DATASET RECORDS:
=======

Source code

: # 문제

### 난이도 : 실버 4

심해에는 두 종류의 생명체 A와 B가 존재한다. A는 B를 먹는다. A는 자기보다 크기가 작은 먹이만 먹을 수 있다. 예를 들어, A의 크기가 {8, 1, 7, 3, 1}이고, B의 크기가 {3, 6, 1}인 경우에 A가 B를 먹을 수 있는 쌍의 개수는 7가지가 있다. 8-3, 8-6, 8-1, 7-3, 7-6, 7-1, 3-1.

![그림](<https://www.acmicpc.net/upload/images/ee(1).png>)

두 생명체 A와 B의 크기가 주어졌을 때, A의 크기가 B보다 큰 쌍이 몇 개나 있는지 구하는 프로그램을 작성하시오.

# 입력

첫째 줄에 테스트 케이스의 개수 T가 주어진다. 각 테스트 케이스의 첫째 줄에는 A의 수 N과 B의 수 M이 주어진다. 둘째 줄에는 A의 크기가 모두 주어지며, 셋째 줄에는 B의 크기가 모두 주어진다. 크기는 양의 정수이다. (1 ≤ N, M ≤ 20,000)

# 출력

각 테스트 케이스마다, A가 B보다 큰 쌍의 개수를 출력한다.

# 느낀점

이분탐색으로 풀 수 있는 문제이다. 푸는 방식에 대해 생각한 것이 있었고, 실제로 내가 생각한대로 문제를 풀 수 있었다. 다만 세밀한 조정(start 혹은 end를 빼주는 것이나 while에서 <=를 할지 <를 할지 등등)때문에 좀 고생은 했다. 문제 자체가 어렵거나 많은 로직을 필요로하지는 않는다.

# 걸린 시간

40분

=======

TO DO:
Give back all of the records exactly as they were provided above.

SOLUTION FOR THIS EXERCISE:
Source code

: # 문제

### 난이도 : 실버 4

심해에는 두 종류의 생명체 A와 B가 존재한다. A는 B를 먹는다. A는 자기보다 크기가 작은 먹이만 먹을 수 있다. 예를 들어, A의 크기가 {8, 1, 7, 3, 1}이고, B의 크기가 {3, 6, 1}인 경우에 A가 B를 먹을 수 있는 쌍의 개수는 7가지가 있다. 8-3, 8-6, 8-1, 7-3, 7-6, 7-1, 3-1.

![그림](<https://www.acmicpc.net/upload/images/ee(1).png>)

두 생명체 A와 B의 크기가 주어졌을 때, A의 크기가 B보다 큰 쌍이 몇 개나 있는지 구하는 프로그램을 작성하시오.

# 입력

첫째 줄에 테스트 케이스의 개수 T가 주어진다. 각 테스트 케이스의 첫째 줄에는 A의 수 N과 B의 수 M이 주어진다. 둘째 줄에는 A의 크기가 모두 주어지며, 셋째 줄에는 B의 크기가 모두 주어진다. 크기는 양의 정수이다. (1 ≤ N, M ≤ 20,000)

# 출력

각 테스트 케이스마다, A가 B보다 큰 쌍의 개수를 출력한다.

# 느낀점

이분탐색으로 풀 수 있는 문제이다. 푸는 방식에 대해 생각한 것이 있었고, 실제로 내가 생각한대로 문제를 풀 수 있었다. 다만 세밀한 조정(start 혹은 end를 빼주는 것이나 while에서 <=를 할지 <를 할지 등등)때문에 좀 고생은 했다. 문제 자체가 어렵거나 많은 로직을 필요로하지는 않는다.

# 걸린 시간

40분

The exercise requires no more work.